Titre de la thèse
Développement de spectropolarimètres pour l’ultraviolet proche et lointain : de la conception à la validation expérimentale.
Composition du jury
- Antonella Barucci (Astronome, LIRA) : Présidente du jury
- Thierry Lépine (Professeur associé, Institut d’Optique) : rapporteur
- Frans Snik (!Professeur associé, Leiden University) : rapporteur
- Evelyne Alecian (chercheur CNRS, IPAG) : examinatrice
- Jean-Claude Bouret (Directeur de recherche CNRS, LAM) : examinateur
- Juan Larruquert (Professeur, CSIC) : examinateur
- Frank Brachet (CNES) : invité
- Coralie Neiner (CNRS Directrice de recherche , LIRA) : superviseur
- Jean-Michel Reess (Ingénieur de recherche, LIRA) : co-superviseur
Résumé
La spectropolarimétrie (la mesure de l’intensité et de la polarisation de la lumière en fonction de la longueur d’onde) permet des mesures uniques en astrophysique : elle donne accès, entre autres, aux champs magnétiques stellaires via les effets Zeeman et Hanle, à la géométrie de milieux circumstellaires non résolus via la diffusion, ainsi qu’aux atmosphères d’exoplanètes.

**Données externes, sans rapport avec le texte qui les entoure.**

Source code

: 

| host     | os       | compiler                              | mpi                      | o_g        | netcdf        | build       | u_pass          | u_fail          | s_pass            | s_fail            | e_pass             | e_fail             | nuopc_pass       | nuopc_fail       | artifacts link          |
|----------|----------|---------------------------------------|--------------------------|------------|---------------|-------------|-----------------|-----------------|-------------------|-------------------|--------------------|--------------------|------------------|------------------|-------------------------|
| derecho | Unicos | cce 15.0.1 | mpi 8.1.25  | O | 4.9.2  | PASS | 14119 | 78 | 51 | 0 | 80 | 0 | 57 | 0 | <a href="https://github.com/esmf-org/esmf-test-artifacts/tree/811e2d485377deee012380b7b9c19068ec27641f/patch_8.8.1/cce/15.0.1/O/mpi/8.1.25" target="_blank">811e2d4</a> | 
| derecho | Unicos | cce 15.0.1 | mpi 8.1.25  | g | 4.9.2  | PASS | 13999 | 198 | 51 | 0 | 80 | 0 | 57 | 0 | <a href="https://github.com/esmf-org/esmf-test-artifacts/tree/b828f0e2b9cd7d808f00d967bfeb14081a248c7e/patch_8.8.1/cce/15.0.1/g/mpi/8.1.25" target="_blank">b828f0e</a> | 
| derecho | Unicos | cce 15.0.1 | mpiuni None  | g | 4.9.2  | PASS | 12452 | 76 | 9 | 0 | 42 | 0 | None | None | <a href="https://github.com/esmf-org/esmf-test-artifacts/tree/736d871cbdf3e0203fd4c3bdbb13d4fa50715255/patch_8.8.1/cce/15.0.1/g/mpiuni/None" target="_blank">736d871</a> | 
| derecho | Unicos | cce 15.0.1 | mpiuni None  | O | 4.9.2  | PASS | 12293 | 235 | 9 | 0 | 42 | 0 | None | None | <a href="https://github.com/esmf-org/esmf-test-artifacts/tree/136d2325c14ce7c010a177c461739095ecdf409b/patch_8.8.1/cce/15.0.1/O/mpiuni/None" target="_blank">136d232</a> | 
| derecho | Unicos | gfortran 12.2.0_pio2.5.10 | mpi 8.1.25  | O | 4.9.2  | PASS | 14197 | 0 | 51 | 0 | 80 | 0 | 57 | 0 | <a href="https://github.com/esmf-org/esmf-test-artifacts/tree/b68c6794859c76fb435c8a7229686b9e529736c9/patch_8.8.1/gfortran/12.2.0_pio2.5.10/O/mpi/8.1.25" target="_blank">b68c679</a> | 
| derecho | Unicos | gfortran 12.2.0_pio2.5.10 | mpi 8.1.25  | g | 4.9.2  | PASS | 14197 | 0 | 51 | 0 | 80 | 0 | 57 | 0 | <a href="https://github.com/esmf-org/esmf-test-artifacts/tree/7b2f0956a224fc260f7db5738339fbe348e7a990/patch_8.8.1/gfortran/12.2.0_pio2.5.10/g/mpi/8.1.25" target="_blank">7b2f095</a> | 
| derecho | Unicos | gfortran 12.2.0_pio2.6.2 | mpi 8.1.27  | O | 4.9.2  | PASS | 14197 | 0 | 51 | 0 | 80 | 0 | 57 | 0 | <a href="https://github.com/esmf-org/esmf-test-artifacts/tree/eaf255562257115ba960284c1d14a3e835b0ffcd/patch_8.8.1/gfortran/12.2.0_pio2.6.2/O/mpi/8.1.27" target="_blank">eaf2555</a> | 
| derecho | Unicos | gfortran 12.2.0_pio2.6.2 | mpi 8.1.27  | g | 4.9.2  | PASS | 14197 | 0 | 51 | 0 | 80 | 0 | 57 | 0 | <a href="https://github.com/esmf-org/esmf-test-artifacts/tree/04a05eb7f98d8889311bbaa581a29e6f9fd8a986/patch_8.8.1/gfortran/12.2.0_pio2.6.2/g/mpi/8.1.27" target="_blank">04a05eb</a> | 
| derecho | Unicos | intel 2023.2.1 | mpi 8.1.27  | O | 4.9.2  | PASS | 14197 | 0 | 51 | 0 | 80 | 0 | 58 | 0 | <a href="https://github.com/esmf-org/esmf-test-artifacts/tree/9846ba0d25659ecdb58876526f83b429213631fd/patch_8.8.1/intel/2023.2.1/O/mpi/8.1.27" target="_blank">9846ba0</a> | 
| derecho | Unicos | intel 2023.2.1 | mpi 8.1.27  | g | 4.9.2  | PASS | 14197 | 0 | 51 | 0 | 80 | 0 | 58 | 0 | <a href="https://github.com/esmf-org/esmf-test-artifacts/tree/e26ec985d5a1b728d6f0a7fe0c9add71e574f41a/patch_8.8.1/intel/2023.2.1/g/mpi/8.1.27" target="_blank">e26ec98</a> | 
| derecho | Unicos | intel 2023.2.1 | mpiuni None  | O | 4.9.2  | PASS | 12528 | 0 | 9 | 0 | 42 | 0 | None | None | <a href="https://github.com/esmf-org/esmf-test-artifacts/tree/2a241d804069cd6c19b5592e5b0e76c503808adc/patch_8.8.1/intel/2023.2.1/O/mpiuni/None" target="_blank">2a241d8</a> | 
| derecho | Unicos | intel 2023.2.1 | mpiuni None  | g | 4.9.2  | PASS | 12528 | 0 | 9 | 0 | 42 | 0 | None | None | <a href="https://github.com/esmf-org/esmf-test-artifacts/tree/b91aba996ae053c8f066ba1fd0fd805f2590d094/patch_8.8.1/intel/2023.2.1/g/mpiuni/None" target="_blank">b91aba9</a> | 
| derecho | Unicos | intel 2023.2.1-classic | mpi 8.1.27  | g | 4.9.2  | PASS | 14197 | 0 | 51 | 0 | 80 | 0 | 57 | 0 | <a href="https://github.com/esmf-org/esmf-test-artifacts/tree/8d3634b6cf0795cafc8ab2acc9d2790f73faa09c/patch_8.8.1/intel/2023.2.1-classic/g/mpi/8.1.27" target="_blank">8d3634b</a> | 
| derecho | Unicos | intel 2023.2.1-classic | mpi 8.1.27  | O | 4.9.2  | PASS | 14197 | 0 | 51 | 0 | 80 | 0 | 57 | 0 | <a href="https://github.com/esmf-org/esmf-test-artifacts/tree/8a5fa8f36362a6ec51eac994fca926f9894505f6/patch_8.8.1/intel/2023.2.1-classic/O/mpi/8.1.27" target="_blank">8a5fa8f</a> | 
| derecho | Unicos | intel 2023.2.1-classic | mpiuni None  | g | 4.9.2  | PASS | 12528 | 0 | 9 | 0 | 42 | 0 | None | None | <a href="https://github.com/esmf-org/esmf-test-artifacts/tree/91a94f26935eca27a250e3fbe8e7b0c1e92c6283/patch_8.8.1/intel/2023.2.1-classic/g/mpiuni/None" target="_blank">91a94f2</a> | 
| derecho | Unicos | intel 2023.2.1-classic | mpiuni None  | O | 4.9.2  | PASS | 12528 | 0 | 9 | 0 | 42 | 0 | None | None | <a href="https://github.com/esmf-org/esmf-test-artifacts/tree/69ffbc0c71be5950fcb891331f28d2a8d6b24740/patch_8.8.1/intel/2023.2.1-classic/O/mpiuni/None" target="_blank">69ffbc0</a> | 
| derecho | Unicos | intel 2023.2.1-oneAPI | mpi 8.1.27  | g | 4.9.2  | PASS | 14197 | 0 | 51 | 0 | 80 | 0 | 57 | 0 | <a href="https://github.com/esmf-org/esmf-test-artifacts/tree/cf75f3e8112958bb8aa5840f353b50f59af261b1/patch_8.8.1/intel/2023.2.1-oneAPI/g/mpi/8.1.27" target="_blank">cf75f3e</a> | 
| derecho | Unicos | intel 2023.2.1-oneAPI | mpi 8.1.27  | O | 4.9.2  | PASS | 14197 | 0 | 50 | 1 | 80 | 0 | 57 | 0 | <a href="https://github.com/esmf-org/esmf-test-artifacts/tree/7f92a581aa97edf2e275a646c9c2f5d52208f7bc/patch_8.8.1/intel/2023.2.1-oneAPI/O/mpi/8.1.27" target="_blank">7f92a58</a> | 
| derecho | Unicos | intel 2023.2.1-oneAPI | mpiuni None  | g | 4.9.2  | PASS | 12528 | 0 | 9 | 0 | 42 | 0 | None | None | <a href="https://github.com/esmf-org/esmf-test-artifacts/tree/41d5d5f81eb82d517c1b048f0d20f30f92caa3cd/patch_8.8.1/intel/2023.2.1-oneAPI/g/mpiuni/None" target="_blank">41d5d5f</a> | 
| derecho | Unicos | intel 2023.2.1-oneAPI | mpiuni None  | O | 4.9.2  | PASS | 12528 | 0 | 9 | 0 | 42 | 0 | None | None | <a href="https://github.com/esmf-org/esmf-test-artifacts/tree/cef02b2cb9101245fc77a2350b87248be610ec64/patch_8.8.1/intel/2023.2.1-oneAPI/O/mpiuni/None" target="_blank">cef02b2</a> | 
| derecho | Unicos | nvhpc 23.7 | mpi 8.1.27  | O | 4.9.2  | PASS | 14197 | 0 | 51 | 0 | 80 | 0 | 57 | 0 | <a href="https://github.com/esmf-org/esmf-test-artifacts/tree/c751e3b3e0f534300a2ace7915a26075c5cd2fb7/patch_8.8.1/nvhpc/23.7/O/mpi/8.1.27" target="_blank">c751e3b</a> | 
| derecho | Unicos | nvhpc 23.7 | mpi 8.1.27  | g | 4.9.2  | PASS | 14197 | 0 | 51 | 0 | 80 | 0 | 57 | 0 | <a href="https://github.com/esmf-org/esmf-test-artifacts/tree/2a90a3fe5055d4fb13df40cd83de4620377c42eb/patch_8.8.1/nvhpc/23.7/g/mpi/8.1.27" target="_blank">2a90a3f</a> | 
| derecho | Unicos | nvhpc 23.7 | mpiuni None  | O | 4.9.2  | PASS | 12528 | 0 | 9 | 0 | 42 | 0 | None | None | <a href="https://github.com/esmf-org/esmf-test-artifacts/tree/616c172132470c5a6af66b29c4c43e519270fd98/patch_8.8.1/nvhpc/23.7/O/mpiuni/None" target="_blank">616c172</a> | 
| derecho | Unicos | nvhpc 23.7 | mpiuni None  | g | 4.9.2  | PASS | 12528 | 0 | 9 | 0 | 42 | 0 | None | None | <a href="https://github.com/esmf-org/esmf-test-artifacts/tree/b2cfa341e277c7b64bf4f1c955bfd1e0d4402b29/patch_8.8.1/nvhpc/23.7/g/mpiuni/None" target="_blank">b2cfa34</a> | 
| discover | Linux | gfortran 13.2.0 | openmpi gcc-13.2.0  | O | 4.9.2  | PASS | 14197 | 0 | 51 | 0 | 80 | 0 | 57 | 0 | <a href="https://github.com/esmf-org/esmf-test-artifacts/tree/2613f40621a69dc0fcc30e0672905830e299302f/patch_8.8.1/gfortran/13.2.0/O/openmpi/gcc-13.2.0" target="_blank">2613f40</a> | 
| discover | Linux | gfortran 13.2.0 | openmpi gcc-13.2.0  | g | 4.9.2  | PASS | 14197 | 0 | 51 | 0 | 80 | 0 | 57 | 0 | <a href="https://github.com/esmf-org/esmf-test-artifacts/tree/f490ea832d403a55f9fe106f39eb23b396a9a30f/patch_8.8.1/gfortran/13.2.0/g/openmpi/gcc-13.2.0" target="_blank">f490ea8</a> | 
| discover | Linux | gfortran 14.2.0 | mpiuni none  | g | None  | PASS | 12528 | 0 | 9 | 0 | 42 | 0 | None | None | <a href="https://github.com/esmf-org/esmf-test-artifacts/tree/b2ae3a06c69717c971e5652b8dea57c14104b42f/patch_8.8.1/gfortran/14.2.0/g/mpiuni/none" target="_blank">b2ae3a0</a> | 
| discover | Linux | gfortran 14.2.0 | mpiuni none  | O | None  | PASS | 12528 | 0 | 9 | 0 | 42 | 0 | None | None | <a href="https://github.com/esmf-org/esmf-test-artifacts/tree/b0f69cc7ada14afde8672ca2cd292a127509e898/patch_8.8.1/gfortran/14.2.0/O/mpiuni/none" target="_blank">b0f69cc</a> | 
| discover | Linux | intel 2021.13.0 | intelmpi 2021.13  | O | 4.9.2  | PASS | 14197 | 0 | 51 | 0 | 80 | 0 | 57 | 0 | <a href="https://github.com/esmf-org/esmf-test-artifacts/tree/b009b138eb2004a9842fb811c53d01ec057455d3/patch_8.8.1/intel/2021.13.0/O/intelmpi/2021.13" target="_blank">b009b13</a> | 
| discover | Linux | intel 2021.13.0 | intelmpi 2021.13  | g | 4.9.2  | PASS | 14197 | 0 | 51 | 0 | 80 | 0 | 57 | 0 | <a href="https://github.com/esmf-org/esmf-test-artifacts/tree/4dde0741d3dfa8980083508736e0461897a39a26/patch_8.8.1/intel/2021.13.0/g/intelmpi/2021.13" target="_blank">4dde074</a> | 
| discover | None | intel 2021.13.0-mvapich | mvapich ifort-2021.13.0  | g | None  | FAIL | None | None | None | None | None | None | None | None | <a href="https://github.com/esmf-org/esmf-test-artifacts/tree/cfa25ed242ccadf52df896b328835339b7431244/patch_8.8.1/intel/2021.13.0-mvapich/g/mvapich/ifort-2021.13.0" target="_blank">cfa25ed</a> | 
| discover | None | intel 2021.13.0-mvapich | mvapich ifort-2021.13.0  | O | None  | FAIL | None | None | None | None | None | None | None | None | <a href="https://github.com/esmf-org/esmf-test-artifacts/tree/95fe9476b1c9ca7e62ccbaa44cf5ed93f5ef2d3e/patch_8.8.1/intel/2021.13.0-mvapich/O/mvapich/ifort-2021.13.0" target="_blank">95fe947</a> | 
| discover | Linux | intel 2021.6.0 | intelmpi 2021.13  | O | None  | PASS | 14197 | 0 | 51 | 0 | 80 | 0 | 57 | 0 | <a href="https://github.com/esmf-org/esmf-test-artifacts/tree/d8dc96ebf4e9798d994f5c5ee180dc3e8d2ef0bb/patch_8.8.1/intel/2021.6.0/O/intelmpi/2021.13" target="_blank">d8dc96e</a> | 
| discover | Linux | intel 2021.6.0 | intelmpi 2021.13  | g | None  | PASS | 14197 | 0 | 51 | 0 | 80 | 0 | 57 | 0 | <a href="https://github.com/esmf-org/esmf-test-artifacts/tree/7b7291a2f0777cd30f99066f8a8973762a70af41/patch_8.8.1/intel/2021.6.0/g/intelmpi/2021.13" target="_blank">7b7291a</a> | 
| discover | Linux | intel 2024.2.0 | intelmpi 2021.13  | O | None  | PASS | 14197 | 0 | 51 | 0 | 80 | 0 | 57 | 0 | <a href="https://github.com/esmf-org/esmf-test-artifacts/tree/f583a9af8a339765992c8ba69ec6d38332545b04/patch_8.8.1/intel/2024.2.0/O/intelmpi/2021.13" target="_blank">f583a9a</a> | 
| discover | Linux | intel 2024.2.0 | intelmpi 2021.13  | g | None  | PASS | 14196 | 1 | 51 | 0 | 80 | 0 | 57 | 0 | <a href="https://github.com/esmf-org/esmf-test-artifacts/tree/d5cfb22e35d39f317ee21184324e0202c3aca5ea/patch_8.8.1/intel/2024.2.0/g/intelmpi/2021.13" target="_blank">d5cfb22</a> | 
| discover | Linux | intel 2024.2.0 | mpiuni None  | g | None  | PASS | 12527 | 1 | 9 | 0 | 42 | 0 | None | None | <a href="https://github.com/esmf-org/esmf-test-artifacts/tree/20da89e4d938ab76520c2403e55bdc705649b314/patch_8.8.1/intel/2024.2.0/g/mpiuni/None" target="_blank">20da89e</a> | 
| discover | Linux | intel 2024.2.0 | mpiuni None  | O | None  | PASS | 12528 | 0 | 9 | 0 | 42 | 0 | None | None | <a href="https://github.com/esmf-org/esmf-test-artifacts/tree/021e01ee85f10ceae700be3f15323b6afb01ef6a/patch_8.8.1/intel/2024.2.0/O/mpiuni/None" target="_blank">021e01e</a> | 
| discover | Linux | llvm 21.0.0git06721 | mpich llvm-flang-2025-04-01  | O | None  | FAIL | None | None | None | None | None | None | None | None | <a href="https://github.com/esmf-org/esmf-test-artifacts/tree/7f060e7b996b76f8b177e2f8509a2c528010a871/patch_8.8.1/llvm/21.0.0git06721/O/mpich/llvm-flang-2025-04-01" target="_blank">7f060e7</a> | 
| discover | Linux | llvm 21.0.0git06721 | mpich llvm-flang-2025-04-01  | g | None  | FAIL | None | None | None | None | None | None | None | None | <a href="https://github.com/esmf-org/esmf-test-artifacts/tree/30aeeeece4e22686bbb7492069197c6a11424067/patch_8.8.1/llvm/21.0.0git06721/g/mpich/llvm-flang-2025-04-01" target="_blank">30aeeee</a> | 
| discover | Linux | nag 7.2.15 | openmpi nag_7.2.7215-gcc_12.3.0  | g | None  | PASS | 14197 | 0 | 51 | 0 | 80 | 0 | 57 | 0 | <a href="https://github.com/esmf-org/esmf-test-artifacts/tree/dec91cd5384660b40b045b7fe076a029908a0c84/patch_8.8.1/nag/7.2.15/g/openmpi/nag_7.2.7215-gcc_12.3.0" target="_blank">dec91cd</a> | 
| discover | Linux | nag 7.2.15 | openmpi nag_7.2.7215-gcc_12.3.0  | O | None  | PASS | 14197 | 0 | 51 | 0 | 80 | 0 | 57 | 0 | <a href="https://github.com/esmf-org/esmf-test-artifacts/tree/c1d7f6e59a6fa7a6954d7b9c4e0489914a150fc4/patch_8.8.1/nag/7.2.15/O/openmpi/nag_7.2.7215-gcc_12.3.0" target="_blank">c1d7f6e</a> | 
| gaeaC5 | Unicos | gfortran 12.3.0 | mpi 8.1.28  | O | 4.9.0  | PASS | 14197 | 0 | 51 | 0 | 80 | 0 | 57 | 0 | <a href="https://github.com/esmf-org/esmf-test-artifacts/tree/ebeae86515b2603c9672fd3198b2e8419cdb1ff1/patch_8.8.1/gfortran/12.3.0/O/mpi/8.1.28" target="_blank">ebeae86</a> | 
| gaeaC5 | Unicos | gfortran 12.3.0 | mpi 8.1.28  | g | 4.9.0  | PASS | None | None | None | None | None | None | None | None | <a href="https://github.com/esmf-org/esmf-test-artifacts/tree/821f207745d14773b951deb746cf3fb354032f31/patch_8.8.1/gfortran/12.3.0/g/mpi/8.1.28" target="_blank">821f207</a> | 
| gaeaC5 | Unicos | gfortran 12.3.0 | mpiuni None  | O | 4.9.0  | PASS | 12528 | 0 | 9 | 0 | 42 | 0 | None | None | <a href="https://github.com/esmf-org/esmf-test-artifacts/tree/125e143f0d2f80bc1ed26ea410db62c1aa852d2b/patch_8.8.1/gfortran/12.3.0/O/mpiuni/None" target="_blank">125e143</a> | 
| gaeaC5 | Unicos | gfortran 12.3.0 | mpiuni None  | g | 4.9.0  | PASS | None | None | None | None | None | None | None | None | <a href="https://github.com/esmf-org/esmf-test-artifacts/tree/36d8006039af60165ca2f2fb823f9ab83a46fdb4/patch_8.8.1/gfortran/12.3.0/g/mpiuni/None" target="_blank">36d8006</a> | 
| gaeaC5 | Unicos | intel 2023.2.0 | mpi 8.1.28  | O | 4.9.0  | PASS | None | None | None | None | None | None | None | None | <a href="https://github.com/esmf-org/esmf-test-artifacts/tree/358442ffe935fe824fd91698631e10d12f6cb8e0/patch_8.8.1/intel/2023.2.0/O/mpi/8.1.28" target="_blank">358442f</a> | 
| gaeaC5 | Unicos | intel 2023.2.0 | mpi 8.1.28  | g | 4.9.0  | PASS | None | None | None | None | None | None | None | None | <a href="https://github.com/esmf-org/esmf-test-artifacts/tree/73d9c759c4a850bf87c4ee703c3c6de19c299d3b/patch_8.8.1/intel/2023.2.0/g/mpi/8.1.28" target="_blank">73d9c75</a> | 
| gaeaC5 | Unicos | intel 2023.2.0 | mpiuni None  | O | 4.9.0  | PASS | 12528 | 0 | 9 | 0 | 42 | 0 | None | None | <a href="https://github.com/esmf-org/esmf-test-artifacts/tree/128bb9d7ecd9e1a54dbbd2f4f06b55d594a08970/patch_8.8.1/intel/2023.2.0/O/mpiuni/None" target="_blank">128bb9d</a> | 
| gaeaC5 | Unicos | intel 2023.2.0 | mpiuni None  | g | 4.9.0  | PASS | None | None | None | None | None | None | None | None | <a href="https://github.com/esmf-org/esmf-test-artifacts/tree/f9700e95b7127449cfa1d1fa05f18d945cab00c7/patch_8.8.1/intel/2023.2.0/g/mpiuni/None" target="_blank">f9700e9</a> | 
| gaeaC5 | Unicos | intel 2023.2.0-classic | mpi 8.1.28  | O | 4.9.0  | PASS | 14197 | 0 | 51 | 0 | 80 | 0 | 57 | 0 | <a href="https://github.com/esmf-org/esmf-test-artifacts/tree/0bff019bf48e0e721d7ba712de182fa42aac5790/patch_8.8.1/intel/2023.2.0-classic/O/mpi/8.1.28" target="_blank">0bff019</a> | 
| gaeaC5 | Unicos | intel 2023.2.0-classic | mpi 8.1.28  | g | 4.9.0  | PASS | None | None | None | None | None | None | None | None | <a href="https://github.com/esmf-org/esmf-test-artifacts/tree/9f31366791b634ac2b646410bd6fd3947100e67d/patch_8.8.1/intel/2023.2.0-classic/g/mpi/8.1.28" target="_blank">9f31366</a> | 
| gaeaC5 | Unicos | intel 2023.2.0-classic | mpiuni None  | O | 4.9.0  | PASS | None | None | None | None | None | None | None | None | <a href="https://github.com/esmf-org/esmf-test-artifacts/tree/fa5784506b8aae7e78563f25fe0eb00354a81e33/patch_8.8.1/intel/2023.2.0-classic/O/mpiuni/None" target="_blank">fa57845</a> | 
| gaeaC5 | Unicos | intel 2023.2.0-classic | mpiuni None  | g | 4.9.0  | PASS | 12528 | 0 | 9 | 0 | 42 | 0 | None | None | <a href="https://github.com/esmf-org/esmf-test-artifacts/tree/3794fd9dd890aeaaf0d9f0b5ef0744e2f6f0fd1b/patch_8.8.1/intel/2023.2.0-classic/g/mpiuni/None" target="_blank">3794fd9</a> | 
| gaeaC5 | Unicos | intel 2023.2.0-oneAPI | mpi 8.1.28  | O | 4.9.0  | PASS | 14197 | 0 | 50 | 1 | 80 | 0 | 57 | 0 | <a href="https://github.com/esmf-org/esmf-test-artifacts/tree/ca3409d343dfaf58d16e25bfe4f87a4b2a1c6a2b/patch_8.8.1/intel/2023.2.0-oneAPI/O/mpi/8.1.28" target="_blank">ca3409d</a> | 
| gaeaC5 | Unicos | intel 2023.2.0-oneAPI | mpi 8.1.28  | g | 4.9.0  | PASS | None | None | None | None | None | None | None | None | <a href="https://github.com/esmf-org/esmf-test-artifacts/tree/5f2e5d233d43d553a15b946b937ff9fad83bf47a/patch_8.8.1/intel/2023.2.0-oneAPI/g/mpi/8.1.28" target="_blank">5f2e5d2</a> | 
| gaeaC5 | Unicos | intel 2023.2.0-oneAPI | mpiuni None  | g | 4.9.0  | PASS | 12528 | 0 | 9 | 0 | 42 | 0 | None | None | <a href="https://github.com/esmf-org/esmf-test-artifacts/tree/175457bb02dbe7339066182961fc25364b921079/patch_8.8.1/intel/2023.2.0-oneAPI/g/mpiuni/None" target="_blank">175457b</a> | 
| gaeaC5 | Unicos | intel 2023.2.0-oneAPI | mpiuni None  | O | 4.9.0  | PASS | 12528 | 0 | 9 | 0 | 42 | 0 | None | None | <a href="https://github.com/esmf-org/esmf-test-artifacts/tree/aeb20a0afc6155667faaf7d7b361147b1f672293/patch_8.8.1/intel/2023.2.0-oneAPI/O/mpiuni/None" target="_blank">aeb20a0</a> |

Le domaine ultraviolet y est particulièrement précieux, car il concentre les raies de résonance des plasmas chauds fortement ionisés ainsi que la raie Lyman-α ; pourtant, aucun spectropolarimètre large bande n’y est aujourd’hui en opération. Les signatures polarisées recherchées sont faibles (typiquement inférieures à 0,1 % de l’intensité) ce qui impose une exactitude de mesure polarimétrique exigeante, de l’ordre de 10⁻³.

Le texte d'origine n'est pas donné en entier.